(What is required)
In this exercise, every entry is to be transcribed exactly as written.
[Data under study — start]
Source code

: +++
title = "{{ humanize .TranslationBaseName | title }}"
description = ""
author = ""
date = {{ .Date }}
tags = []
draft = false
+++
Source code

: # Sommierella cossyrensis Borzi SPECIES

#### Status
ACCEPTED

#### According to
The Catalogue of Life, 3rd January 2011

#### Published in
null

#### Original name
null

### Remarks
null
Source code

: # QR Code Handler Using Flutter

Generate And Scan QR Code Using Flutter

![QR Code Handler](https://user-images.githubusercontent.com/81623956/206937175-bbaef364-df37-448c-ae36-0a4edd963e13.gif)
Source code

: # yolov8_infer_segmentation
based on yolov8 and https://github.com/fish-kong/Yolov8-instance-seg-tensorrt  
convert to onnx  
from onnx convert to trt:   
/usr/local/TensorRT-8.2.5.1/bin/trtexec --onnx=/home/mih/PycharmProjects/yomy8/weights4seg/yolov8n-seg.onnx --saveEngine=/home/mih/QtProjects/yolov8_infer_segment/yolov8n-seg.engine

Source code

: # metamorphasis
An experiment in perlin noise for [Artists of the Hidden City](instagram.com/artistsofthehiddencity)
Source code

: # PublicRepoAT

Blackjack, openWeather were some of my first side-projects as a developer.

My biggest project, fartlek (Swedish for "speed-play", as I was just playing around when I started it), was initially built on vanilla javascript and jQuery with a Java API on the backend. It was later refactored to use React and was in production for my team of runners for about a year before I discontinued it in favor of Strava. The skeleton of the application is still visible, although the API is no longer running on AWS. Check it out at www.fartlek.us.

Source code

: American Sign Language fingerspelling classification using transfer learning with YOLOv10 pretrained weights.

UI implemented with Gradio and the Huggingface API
[Data under study — finish]
(Exercise solution)
Source code

: +++
title = "{{ humanize .TranslationBaseName | title }}"
description = ""
author = ""
date = {{ .Date }}
tags = []
draft = false
+++
Source code

: # Sommierella cossyrensis Borzi SPECIES

#### Status
ACCEPTED

#### According to
The Catalogue of Life, 3rd January 2011

#### Published in
null

#### Original name
null

### Remarks
null
Source code

: # QR Code Handler Using Flutter

Generate And Scan QR Code Using Flutter

![QR Code Handler](https://user-images.githubusercontent.com/81623956/206937175-bbaef364-df37-448c-ae36-0a4edd963e13.gif)
Source code

: # yolov8_infer_segmentation
based on yolov8 and https://github.com/fish-kong/Yolov8-instance-seg-tensorrt  
convert to onnx  
from onnx convert to trt:   
/usr/local/TensorRT-8.2.5.1/bin/trtexec --onnx=/home/mih/PycharmProjects/yomy8/weights4seg/yolov8n-seg.onnx --saveEngine=/home/mih/QtProjects/yolov8_infer_segment/yolov8n-seg.engine

Source code

: # metamorphasis
An experiment in perlin noise for [Artists of the Hidden City](instagram.com/artistsofthehiddencity)
Source code

: # PublicRepoAT

Blackjack, openWeather were some of my first side-projects as a developer.

My biggest project, fartlek (Swedish for "speed-play", as I was just playing around when I started it), was initially built on vanilla javascript and jQuery with a Java API on the backend. It was later refactored to use React and was in production for my team of runners for about a year before I discontinued it in favor of Strava. The skeleton of the application is still visible, although the API is no longer running on AWS. Check it out at www.fartlek.us.

Source code

: American Sign Language fingerspelling classification using transfer learning with YOLOv10 pretrained weights.

UI implemented with Gradio and the Huggingface API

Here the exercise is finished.